The native Win32 API is a collection of C-style methods exposed by the Windows family of OSes. These APIs work by manipulating windows and message loops. You can start reading about Win32 in the MSDN Windowing section.
MFC is a C++ class library which provides rich object-oriented wrappers around the Win32 APIs. It abstracts the Win32 windows as CWindow class and message loops as CMessageMap. You can read more about MFC on MSDN.
ATL/WTL is a lightweight C++ template library, which started as a C++ wrappers for COM and later adopted some ideas from MFC (thus sharing the same classes names) for support of Win32 windowing. The ATL windowing support was later split into WTL, which was then released as open source. The ATL windowing support is documented on MSDN in the ATL Window Classes section.

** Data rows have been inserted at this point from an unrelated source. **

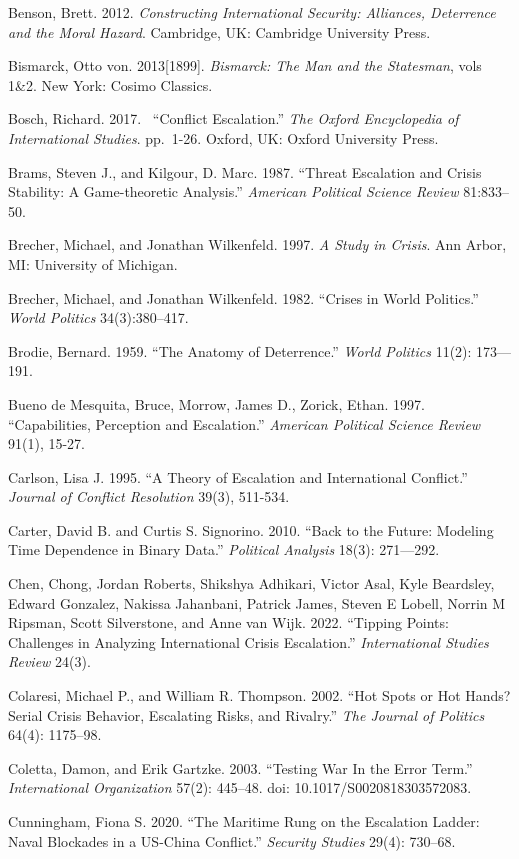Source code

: \documentclass[
  letterpaper,
  DIV=11,
  numbers=noendperiod]{scrartcl}
\begin{document}
Benson, Brett. 2012. \emph{Constructing International Security:
Alliances, Deterrence and the Moral Hazard}. Cambridge, UK: Cambridge
University Press.

Bismarck, Otto von. 2013{[}1899{]}. \emph{Bismarck: The Man and the
Statesman}, vols 1\&2. New York: Cosimo Classics.

Bosch, Richard. 2017.~ ``Conflict Escalation.'' \emph{The Oxford
Encyclopedia of International Studies}. pp.~1-26. Oxford, UK: Oxford
University Press.

Brams, Steven J., and Kilgour, D. Marc. 1987. ``Threat Escalation and
Crisis Stability: A Game-theoretic Analysis.'' \emph{American Political
Science Review} 81:833--50.

Brecher, Michael, and Jonathan Wilkenfeld. 1997. \emph{A Study in
Crisis}. Ann Arbor, MI: University of Michigan.~

Brecher, Michael, and Jonathan Wilkenfeld. 1982. ``Crises in World
Politics.'' \emph{World Politics} 34(3):380--417.

Brodie, Bernard. 1959. ``The Anatomy of Deterrence.'' \emph{World
Politics} 11(2): 173---191.

Bueno de Mesquita, Bruce, Morrow, James D., Zorick, Ethan. 1997.
``Capabilities, Perception and Escalation.'' \emph{American Political
Science Review} 91(1), 15-27.

Carlson, Lisa J. 1995. ``A Theory of Escalation and International
Conflict.'' \emph{Journal of Conflict Resolution} 39(3), 511-534.

Carter, David B. and Curtis S. Signorino. 2010. ``Back to the Future:
Modeling Time Dependence in Binary Data.'' \emph{Political Analysis}
18(3): 271---292.

Chen, Chong, Jordan Roberts, Shikshya Adhikari, Victor Asal, Kyle
Beardsley, Edward Gonzalez, Nakissa Jahanbani, Patrick James, Steven E
Lobell, Norrin M Ripsman, Scott Silverstone, and Anne van Wijk. 2022.
``Tipping Points: Challenges in Analyzing International Crisis
Escalation.'' \emph{International Studies Review} 24(3).

Colaresi, Michael P., and William R. Thompson. 2002. ``Hot Spots or Hot
Hands? Serial Crisis Behavior, Escalating Risks, and Rivalry.''
\emph{The Journal of Politics} 64(4): 1175--98.

Coletta, Damon, and Erik Gartzke. 2003. ``Testing War In the Error
Term.'' \emph{International Organization} 57(2): 445--48. doi:
10.1017/S0020818303572083.

Cunningham, Fiona S. 2020. ``The Maritime Rung on the Escalation Ladder:
Naval Blockades in a US-China Conflict.'' \emph{Security Studies} 29(4):
730--68.
\end{document}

From managed C++, you can use either WinForms or WPF. Both are fairly thoroughly covered on MSDN, although their documentation and samples are heavily skewed towards C# and VB.Net. I personally would also recommend you look at C#, if you want to explore these UI platforms.
What you need to use these:
Of course, first you need a C++ compiler. :-)
To use the Win32 APIs, you only need the Windows SDK and optionally Visual C++ Express.
To use MFC and ATL, you need one of the Visual Studio Professional or above editions. ATL and MFC are not included in Visual C++ Express. (ATL/MFC might be included in the WIndows SDK or other free products that I am not aware of.)
WTL 8.0 is available as a free download. You can also get WTL sources from Source Forge WTL project.
To use WinForms or WPF, you need the latest .Net framework (well, tehcnically you need any .Net framework :-)) and optionally Visual C#/VB.Net Express. I am not sure if Visual C++ Express supports managed C++.
Third-party options:
There are several third-party C++ libraries that wrap/abstract the native Win32 APIs. Some of them are sufficiently abstract to allow developing UI not ony for Windows, but other platforms as well. Qt and wxWidgets are couple I know of, but have never used.